ECLI:NL:RBDHA:2013:9071

Rechtbank Den Haag

Datum uitspraak
30 juli 2013
Publicatiedatum
23 juli 2013
Zaaknummer
AWB-13_458
Instantie
Rechtbank Den Haag
Type
Uitspraak
Rechtsgebied
Bestuursrecht; Omgevingsrecht
Procedures
  • Eerste aanleg - meervoudig
Vindplaatsen
  • Rechtspraak.nl
AI samenvatting door LexboostAutomatisch gegenereerd

Beroep tegen omgevingsvergunning voor nieuwbouw Internationaal Strafhof in Scheveningen

In deze zaak hebben twee wijkverenigingen, Wijkvereniging Duttendel & Wittebrug en Wijkvereniging Benoordenhout, beroep ingesteld tegen de omgevingsvergunning die is verleend voor de nieuwbouw van het Internationaal Strafhof aan de Van Alkemadelaan in Scheveningen. De rechtbank Den Haag heeft op 30 juli 2013 uitspraak gedaan in deze bodemzaak, waarbij de beroepen ongegrond zijn verklaard. De wijkverenigingen stelden dat de vergunning in strijd was met de geldende bestemmingsplannen en dat het aantal geprojecteerde parkeerplaatsen onvoldoende was.
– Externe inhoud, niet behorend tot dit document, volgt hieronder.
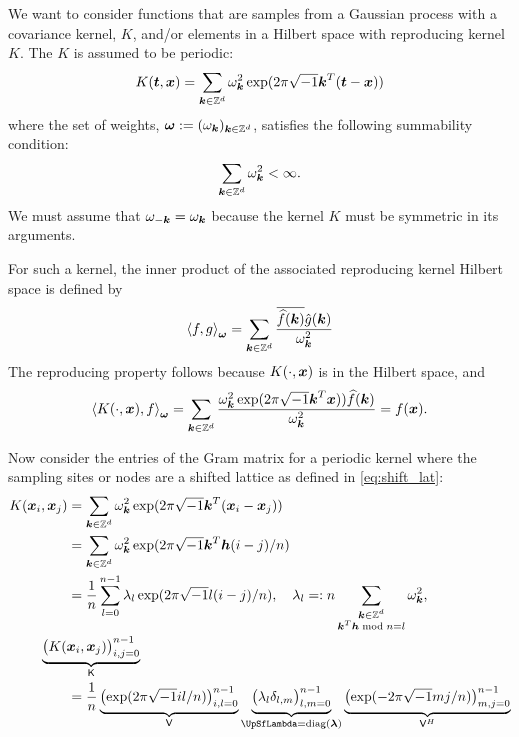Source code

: \documentclass{amsart}
\begin{document}
We want to consider functions that are samples from a Gaussian process with a covariance kernel, $K$, and/or elements in a Hilbert space with reproducing kernel $K$.  The $K$ is assumed to be  periodic:
\begin{equation} \label{eq:Kseries}
    K(\vt,\vx) = \sum_{\vk \in \integers^d} \omega_{\vk}^2 \exp(2 \pi \sqrt{-1} \vk^T (\vt - \vx))
\end{equation}
where the set of weights, $\vomega : = (\omega_{\vk})_{\vk \in \integers^d}$, satisfies the following summability condition:
\begin{equation*}
    \sum_{\vk \in \integers^d} \omega_{\vk}^2 < \infty.
\end{equation*}
We must assume that $\omega_{-\vk} = \omega_{\vk}$  because the kernel $K$ must be symmetric in its arguments. 

For such a kernel, the inner product of the associated reproducing kernel Hilbert space is defined by 
\begin{equation*}
    \ip[\vomega]{f}{g} = \sum_{\vk \in \integers^d} 
    \frac{\overline{\hf(\vk)} \hg(\vk)}{\omega_{\vk}^2}
\end{equation*}
The reproducing property follows because $K(\cdot,\vx)$ is in the Hilbert space, and 
\begin{equation*}
    \ip[\vomega]{K(\cdot,\vx)}{f} 
    = \sum_{\vk \in \integers^d} 
    \frac{ \omega_{\vk}^2 \exp(2 \pi \sqrt{-1} \vk^T \vx)) \hf(\vk)}{\omega_{\vk}^2} = f(\vx).
\end{equation*}

Now consider the entries of the Gram matrix for a periodic kernel where the sampling sites or nodes are a shifted lattice as defined in \eqref{eq:shift_lat}:
\begin{align}
\nonumber
    K(\vx_i,\vx_j)  &= \sum_{\vk \in \integers^d} \omega_{\vk}^2 \exp(2 \pi \sqrt{-1} \vk^T(\vx_i - \vx_j)) \\
    \nonumber
    & = \sum_{\vk \in \integers^d} \omega_{\vk}^2 \exp(2 \pi \sqrt{-1} \vk^T \vh (i-j)/n) \\
    \label{eq:lambdaomega}
    & = \frac 1n \sum_{l = 0}^{n-1} \lambda_l \exp(2 \pi \sqrt{-1} l (i-j)/n), \quad \lambda_l =: n\sum_{\substack{\vk \in \integers^d \\ \vk^T\vh \bmod n = l}} \omega_{\vk}^2, \\
    \nonumber
    \MoveEqLeft \underbrace{\bigl ( K(\vx_i,\vx_j)\bigr)_{i,j = 0}^{n-1}}_{\mK} \\
    \nonumber
    &
    = \frac 1n \underbrace{\bigl ( \exp(2 \pi \sqrt{-1} il/n) \bigr)_{i,l = 0}^{n-1}}_{\mV} 
    \underbrace{\bigl ( \lambda_l \delta_{l,m} \bigr)_{l,m = 0}^{n-1}}_{\mLambda = \diag(\vlambda)} 
    \underbrace{\bigl ( \exp(- 2 \pi \sqrt{-1} mj/n) \bigr)_{m,j = 0}^{n-1}}_{\mV^H}
\end{align}
\end{document}

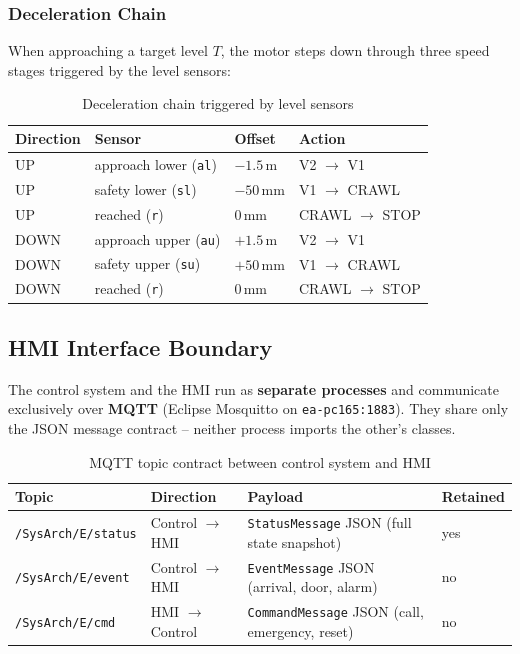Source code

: \documentclass[12pt,a4paper]{article}
\begin{document}
\clearpage
\subsubsection{Deceleration Chain}

When approaching a target level $T$, the motor steps down through three speed
stages triggered by the level sensors:

\begin{table}[H]
\centering
\begin{tabular}{llll}
\toprule
\textbf{Direction} & \textbf{Sensor} & \textbf{Offset} & \textbf{Action} \\
\midrule
UP   & approach lower (\texttt{al}) & $-1.5$\,m  & V2 $\rightarrow$ V1 \\
UP   & safety lower   (\texttt{sl}) & $-50$\,mm  & V1 $\rightarrow$ CRAWL \\
UP   & reached        (\texttt{r})  & $0$\,mm    & CRAWL $\rightarrow$ STOP \\
\midrule
DOWN & approach upper (\texttt{au}) & $+1.5$\,m  & V2 $\rightarrow$ V1 \\
DOWN & safety upper   (\texttt{su}) & $+50$\,mm  & V1 $\rightarrow$ CRAWL \\
DOWN & reached        (\texttt{r})  & $0$\,mm    & CRAWL $\rightarrow$ STOP \\
\bottomrule
\end{tabular}
\caption{Deceleration chain triggered by level sensors}
\end{table}

\subsection{HMI Interface Boundary}

The control system and the HMI run as \textbf{separate processes} and communicate
exclusively over \textbf{MQTT} (Eclipse Mosquitto on \texttt{ea-pc165:1883}).
They share only the JSON message contract -- neither process imports the other's
classes.

\begin{table}[H]
\centering
\begin{tabularx}{\textwidth}{llXl}
\toprule
\textbf{Topic} & \textbf{Direction} & \textbf{Payload} & \textbf{Retained} \\
\midrule
\texttt{/SysArch/E/status} & Control $\to$ HMI & \texttt{StatusMessage} JSON (full state snapshot) & yes \\
\texttt{/SysArch/E/event}  & Control $\to$ HMI & \texttt{EventMessage} JSON (arrival, door, alarm)  & no  \\
\texttt{/SysArch/E/cmd}    & HMI $\to$ Control & \texttt{CommandMessage} JSON (call, emergency, reset) & no \\
\bottomrule
\end{tabularx}
\caption{MQTT topic contract between control system and HMI}
\end{table}
\end{document}

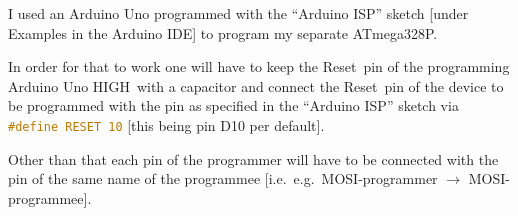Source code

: \documentclass[english, parskip=half-, 11pt]{scrartcl}
\newcommand{\signalHigh}{HIGH}
\newcommand{\mosi}{MOSI}
\newcommand{\reset}{Reset}
\newcommand{\atmegathreetwoeightp}{ATmega328P}
\begin{document}
I used an Arduino Uno programmed with the \enquote{Arduino ISP} sketch [under Examples in the Arduino IDE]  to program my separate \atmegathreetwoeightp.

In order for that to work one will have to keep the \reset\ pin of the programming Arduino Uno \signalHigh\ with a capacitor and connect the \reset\ pin of the device to be programmed with the pin as specified in the \enquote{Arduino ISP} sketch via \lstinline[language=C]!#define RESET 10! [this being pin D10 per default].

Other than that each pin of the programmer will have to be connected with the pin of the same name of the programmee [i.e.\ e.g.\ \mosi -programmer $\rightarrow$ \mosi -programmee].
\end{document}
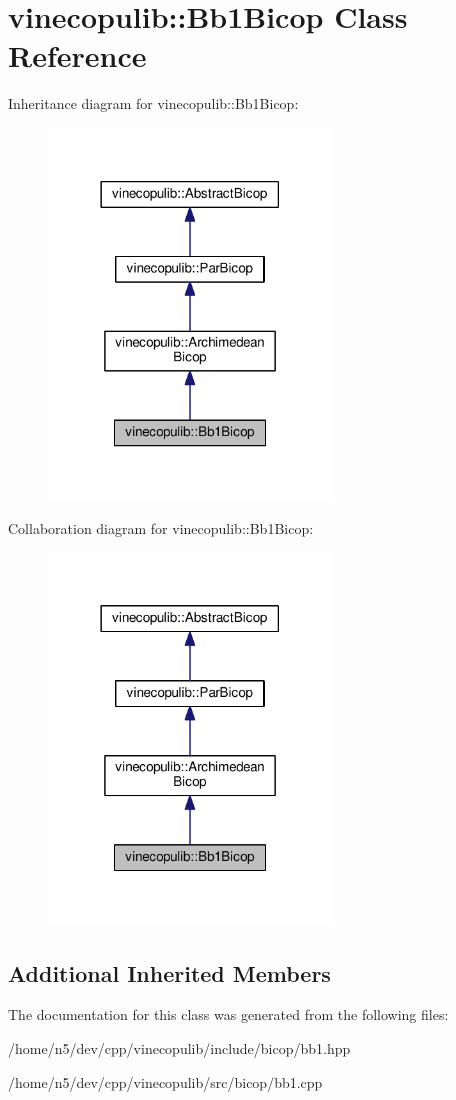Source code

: \hypertarget{classvinecopulib_1_1_bb1_bicop}{}\section{vinecopulib\+:\+:Bb1\+Bicop Class Reference}
\label{classvinecopulib_1_1_bb1_bicop}


Inheritance diagram for vinecopulib\+:\+:Bb1\+Bicop\+:\nopagebreak
\begin{figure}[H]
\begin{center}
\leavevmode
\includegraphics[width=213pt]{classvinecopulib_1_1_bb1_bicop__inherit__graph}
\end{center}
\end{figure}


Collaboration diagram for vinecopulib\+:\+:Bb1\+Bicop\+:\nopagebreak
\begin{figure}[H]
\begin{center}
\leavevmode
\includegraphics[width=213pt]{classvinecopulib_1_1_bb1_bicop__coll__graph}
\end{center}
\end{figure}
\subsection*{Additional Inherited Members}


The documentation for this class was generated from the following files\+:\begin{DoxyCompactItemize}
\item 
/home/n5/dev/cpp/vinecopulib/include/bicop/bb1.\+hpp\item 
/home/n5/dev/cpp/vinecopulib/src/bicop/bb1.\+cpp\end{DoxyCompactItemize}
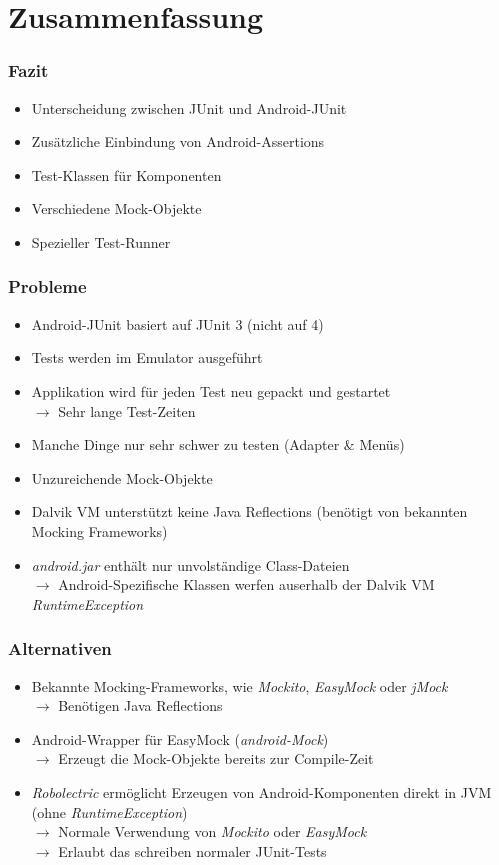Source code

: \section{Zusammenfassung}
\begin{frame}
	\frametitle{Fazit}
	\begin{itemize}
		\item Unterscheidung zwischen JUnit und Android-JUnit
		\item Zusätzliche Einbindung von Android-Assertions
		\item Test-Klassen für Komponenten
		\item Verschiedene Mock-Objekte
		\item Spezieller Test-Runner
	\end{itemize}
\end{frame}

\begin{frame}
	\frametitle{Probleme}
	\begin{itemize}
		\item Android-JUnit basiert auf JUnit 3 (nicht auf 4)
		\item Tests werden im Emulator ausgeführt
		\item Applikation wird für jeden Test neu gepackt und gestartet\\
			$\rightarrow$ Sehr lange Test-Zeiten
		\item Manche Dinge nur sehr schwer zu testen (Adapter \& Menüs)
		\item Unzureichende Mock-Objekte	
		\item Dalvik VM unterstützt keine Java Reflections 
			(benötigt von bekannten Mocking Frameworks)
		\item \emph{android.jar} enthält nur unvolständige Class-Dateien\\
			$\rightarrow$ Android-Spezifische Klassen werfen auserhalb der Dalvik VM 
			\emph{RuntimeException}
	\end{itemize}
\end{frame}

\begin{frame}
	\frametitle{Alternativen}
	\begin{itemize}
		\item Bekannte Mocking-Frameworks, wie \emph{Mockito}, \emph{EasyMock} 
			oder \emph{jMock} \\
			$\rightarrow$ Benötigen Java Reflections 
		\item Android-Wrapper für EasyMock (\emph{android-Mock}) \\
			$\rightarrow$ Erzeugt die Mock-Objekte bereits zur Compile-Zeit
		\item \emph{Robolectric} ermöglicht Erzeugen von Android-Komponenten 
			direkt in JVM (ohne \emph{RuntimeException}) \\
			$\rightarrow$ Normale Verwendung von \emph{Mockito} oder \emph{EasyMock}\\
			$\rightarrow$ Erlaubt das schreiben normaler JUnit-Tests
	\end{itemize}
\end{frame}

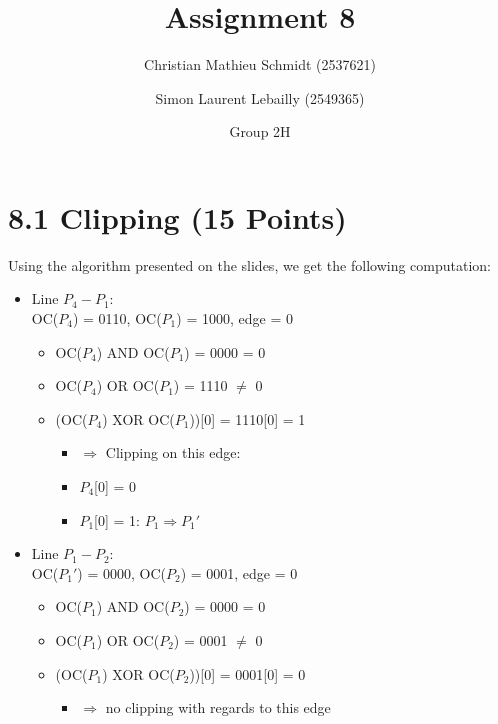 \documentclass{article}
\title{Assignment 8}
\author{Christian Mathieu Schmidt (2537621)
\and Simon Laurent Lebailly (2549365)\\
\and Group 2H}
\begin{document}
\maketitle


\section*{8.1 Clipping (15 Points)} \label{ex1}

Using the algorithm presented on the slides, we get the following computation:
\begin{itemize}
    \item Line $P_4 - P_1$:\\
    OC($P_4$) = 0110, OC($P_1$) = 1000, edge = 0
    \begin{itemize}
        \item OC($P_4$) AND OC($P_1$) = 0000 = 0
        \item OC($P_4$) OR OC($P_1$) = 1110 $\neq$ 0
        \item (OC($P_4$) XOR OC($P_1$))[0] = 1110[0] = 1
            \begin{itemize}
                \item[] $\Rightarrow$ Clipping on this edge:
                \item[] $P_4$[0] = 0
                \item[] $P_1$[0] = 1: $P_1 \Rightarrow P_1'$
            \end{itemize}
    \end{itemize}
    
    \item Line $P_1 - P_2$:\\
    OC($P_1'$) = 0000, OC($P_2$) = 0001, edge = 0
    \begin{itemize}
        \item OC($P_1$) AND OC($P_2$) = 0000 = 0
        \item OC($P_1$) OR OC($P_2$) = 0001 $\neq$ 0
        \item (OC($P_1$) XOR OC($P_2$))[0] = 0001[0] = 0
        \begin{itemize}
            \item[] $\Rightarrow$ no clipping with regards to this edge
        \end{itemize}
    \end{itemize}
    

\end{itemize}
\end{document}
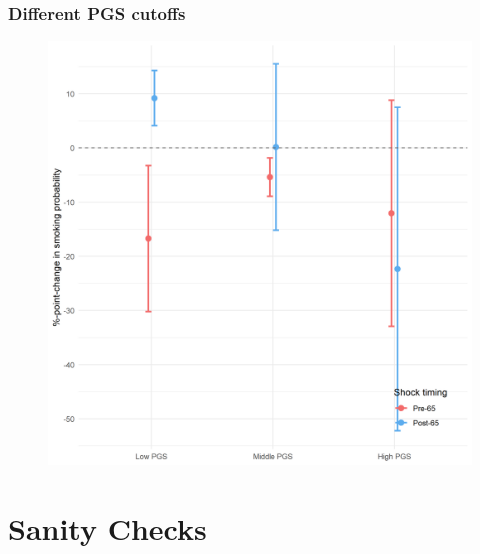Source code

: \documentclass[10pt,compress,xcolor=dvipsnames,aspectratio=169]{beamer}    %
\newcounter{ex}
\newcommand{\1}[1]{\mathrm{1\hspace*{-2.5pt}l}[#1]}	%
\begin{document}
\begin{frame}
\frametitle{Different PGS cutoffs}

\begin{figure}[hbtp]
\centering
\includegraphics[height=0.8\textheight]{../../3_output/shock_effects/robustness_6070__3pgs_cvplot.png}
\label{fig:3pgs}
\end{figure}

\end{frame}

\section{Sanity Checks}
\end{document}
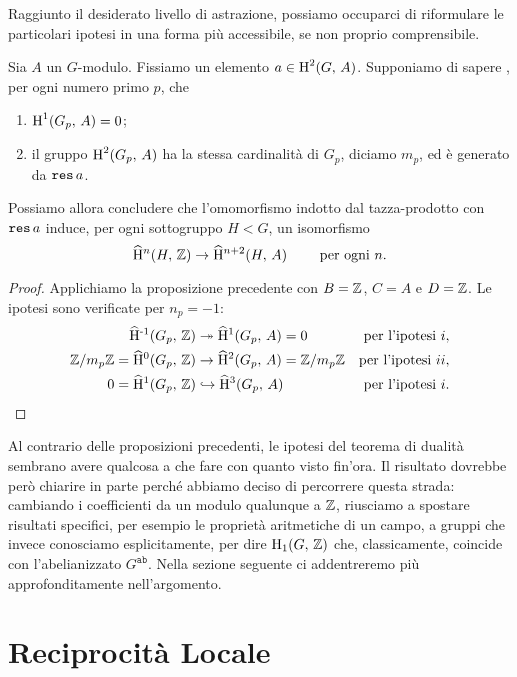 Raggiunto il desiderato livello di astrazione, possiamo occuparci di riformulare le particolari ipotesi in una forma più accessibile, se non proprio comprensibile.

\begin{theorem}
	Sia $ A $ un $ G $-modulo. Fissiamo un elemento $ a \in \operatorname{H}^2(G, \, A) $. Supponiamo di sapere , per ogni numero primo $ p $, che
	\begin{enumerate}[label = \roman*.]
		\item $ \operatorname{H}^1(G_p, \, A) = 0 $;
		\item il gruppo $ \operatorname{H}^2(G_p, \, A) $ ha la stessa cardinalità di $ G_p $, diciamo $ m_p $, ed è generato da $ \operatorname{\mathtt{res}} a $.
	\end{enumerate}
	Possiamo allora concludere che l'omomorfismo indotto dal tazza-prodotto con $ \operatorname{\mathtt{res}} a $ induce, per ogni sottogruppo $ H < G $, un isomorfismo
	\[ \operatorname{\widehat{H}^{\mathnormal{n}}}(H, \, \mathbb{Z}) \to \operatorname{\widehat{H}^{\mathnormal{n}+2}}(H, \,  A) \qquad \text{ per ogni } n.\]
\end{theorem}

\begin{proof}
	Applichiamo la proposizione precedente con $ B = \mathbb{Z} $, $ C = A $ e $ D = \mathbb{Z} $. Le ipotesi sono verificate per $ n_p = -1 $:
	\begin{align*}
		\operatorname{\widehat{H}^{-1}}(G_p,\, \mathbb{Z}) &\twoheadrightarrow \operatorname{\widehat{H}^{1}}(G_p,\, A) = 0 & \text{per l'ipotesi } i, \\
		\mathbb{Z}/m_p\mathbb{Z}=\operatorname{\widehat{H}^{0}}(G_p,\, \mathbb{Z}) &\to \operatorname{\widehat{H}^{2}}(G_p,\, A) = \mathbb{Z}/m_p\mathbb{Z} & \text{per l'ipotesi } ii,\\
		0 = \operatorname{\widehat{H}^{1}}(G_p,\, \mathbb{Z}) &\hookrightarrow \operatorname{\widehat{H}^{3}}(G_p,\, A) & \text{per l'ipotesi } i.
	\end{align*}
\end{proof}
Al contrario delle proposizioni precedenti, le ipotesi del teorema di dualità sembrano avere qualcosa a che fare con quanto visto fin'ora. Il risultato dovrebbe però chiarire in parte perché abbiamo deciso di percorrere questa strada: cambiando i coefficienti da un modulo qualunque a $ \mathbb{Z} $, riusciamo a spostare risultati specifici, per esempio le proprietà aritmetiche di un campo, a gruppi che invece conosciamo esplicitamente, per dire $ \operatorname{H}_1(G, \, \mathbb{Z}) $ che, classicamente, coincide con l'abelianizzato $ G^\texttt{ab} $. Nella sezione seguente ci addentreremo più approfonditamente nell'argomento.
\section{Reciprocità Locale}

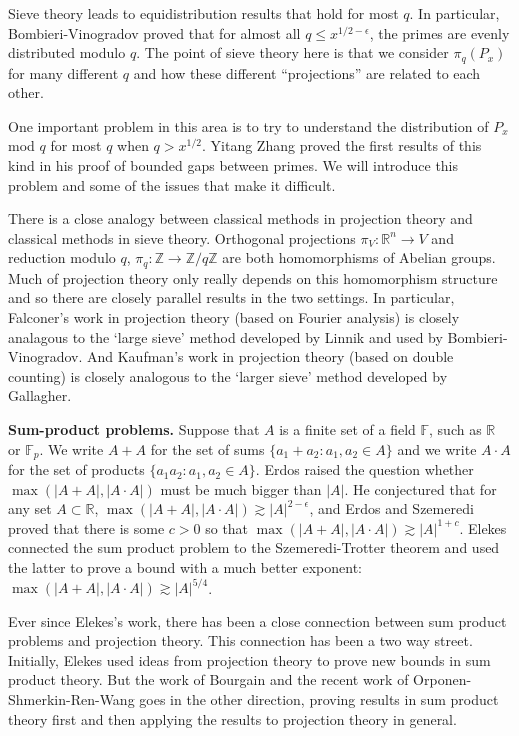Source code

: \documentclass[12pt]{amsart}
\newcommand{\FF}{\mathbb{F}}
\newcommand{\ZZ}{\mathbb{Z}}
\newcommand{\RR}{\mathbb{R}}
\begin{document}
Sieve theory leads to equidistribution results that hold for most $q$.   In particular,  Bombieri-Vinogradov proved that for almost all $q \le x^{1/2 - \epsilon}$,  the primes are evenly distributed modulo $q$.   The point of sieve theory here is that we consider $\pi_q(P_x)$ for many different $q$ and how these different ``projections'' are related to each other.


One important problem in this area is to try to understand the distribution of $P_x$ mod $q$ for most $q$ when $q > x^{1/2}$.   Yitang Zhang proved the first results of this kind in his proof of bounded gaps between primes.   We will introduce this problem and some of the issues that make it difficult. 

There is a close analogy between classical methods in projection theory and classical methods in sieve theory.   Orthogonal projections $\pi_V: \RR^n \rightarrow V$ and reduction modulo $q$,  $\pi_q: \ZZ \rightarrow \ZZ / q \ZZ$ are both homomorphisms of Abelian groups.  Much of projection theory only really depends on this homomorphism structure and so there are closely parallel results in the two settings.   In particular,  Falconer's work in projection theory (based on Fourier analysis) is closely analagous to the `large sieve' method developed by Linnik and used by Bombieri-Vinogradov.  And Kaufman's work in projection theory (based on double counting) is closely analogous to the `larger sieve' method developed by Gallagher.


\vskip10pt

{\bf Sum-product problems.} Suppose that $A$ is a finite set of a field $\FF$,  such as $\RR$ or $\FF_p$.   We write $A + A$ for the set of sums $\{a_1 + a_2: a_1, a_2 \in A \}$ and we write $A \cdot A$ for the set of products $\{ a_1 a_2 : a_1, a_2 \in A \}$.   Erdos raised the question whether $\max ( |A + A |,  |A \cdot A|)$ must be much bigger than $|A|$.   He conjectured that for any set $A \subset \RR$,  $\max( |A+A|,  |A \cdot A|) \gtrsim |A|^{2 - \epsilon}$,  and Erdos and Szemeredi proved that there is some $c > 0$ so that $\max( |A+A|,  |A \cdot A|) \gtrsim |A|^{1+c}$.   Elekes connected the sum product problem to the Szemeredi-Trotter theorem and used the latter to prove a bound with a much better exponent: $\max( |A+A|,  |A \cdot A|) \gtrsim |A|^{5/4}$.  

Ever since Elekes's work,  there has been a close connection between sum product problems and projection theory.   This connection has been a two way street.   Initially,  Elekes used ideas from projection theory to prove new bounds in sum product theory.   But the work of Bourgain and the recent work of Orponen-Shmerkin-Ren-Wang goes in the other direction,  proving results in sum product theory first and then applying the results to projection theory in general.
\end{document}
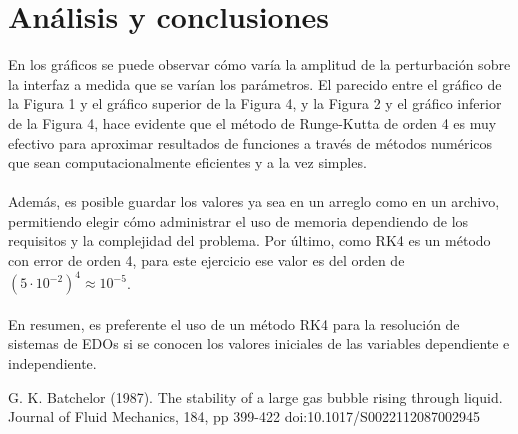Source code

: \documentclass[12pt, notitlepage]{article}
\begin{document}
\section{Análisis y conclusiones}

En los gráficos se puede observar cómo varía la amplitud de la perturbación sobre la interfaz a medida que se varían los parámetros. El parecido entre el gráfico de la Figura 1 y el gráfico superior de la Figura 4, y la Figura 2 y el gráfico inferior de la Figura 4, hace evidente que el método de Runge-Kutta de orden 4 es muy efectivo para aproximar resultados de funciones a través de métodos numéricos que sean computacionalmente eficientes y a la vez simples.\\\\
Además, es posible guardar los valores ya sea en un arreglo como en un archivo, permitiendo elegir cómo administrar el uso de memoria dependiendo de los requisitos y la complejidad del problema. Por último, como RK4 es un método con error de orden 4, para este ejercicio ese valor es del orden de $(5\cdot 10^{-2})^4 \approx 10^{-5}$.\\\\
En resumen, es preferente el uso de un método RK4 para la resolución de sistemas de EDOs si se conocen los valores iniciales de las variables dependiente e independiente.

\begin{thebibliography}{1}
\item{G. K. Batchelor (1987). The stability of a large gas bubble rising through liquid. Journal of Fluid Mechanics, 184, pp 399-422 doi:10.1017/S0022112087002945}
\end{thebibliography}
\end{document}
De rechtbank heeft vastgesteld dat de aanvraag om omgevingsvergunning betrekking had op het bouwen van een kantoorgebouw met bijbehorende voorzieningen en dat de vergunninghouder, het ICC, een mobiliteitsonderzoek had laten uitvoeren. Dit onderzoek leidde tot de conclusie dat 511 parkeerplaatsen voldoende zouden zijn, terwijl de wijkverenigingen stelden dat er minimaal 660 parkeerplaatsen nodig waren. De rechtbank oordeelde dat de gemeente in redelijkheid van de parkeernorm kon afwijken, gezien de specifieke omstandigheden van het project en de argumenten die door de vergunninghouder waren aangedragen. De rechtbank concludeerde dat er geen sprake was van onevenredig nadeel voor de wijkverenigingen en dat de verleende vergunning in stand kon blijven. De uitspraak is openbaar gedaan en partijen zijn op de hoogte gesteld van hun recht om binnen zes weken in hoger beroep te gaan.

Uitspraak

RECHTBANK DEN HAAG

Bestuursrecht
zaaknummers: AWB 13/458 en AWB 13/583

uitspraak van de meervoudige kamer van 30 juli 2013 in de zaak tussen

1.
Wijkvereniging Duttendel & Wittebrugen
2.
Wijkvereniging Benoordenhout, te Den Haag, eiseressen,
en

het college van burgemeester en wethouders van Den Haag, verweerder

(gemachtigde: mr. E.C.M. Schippers).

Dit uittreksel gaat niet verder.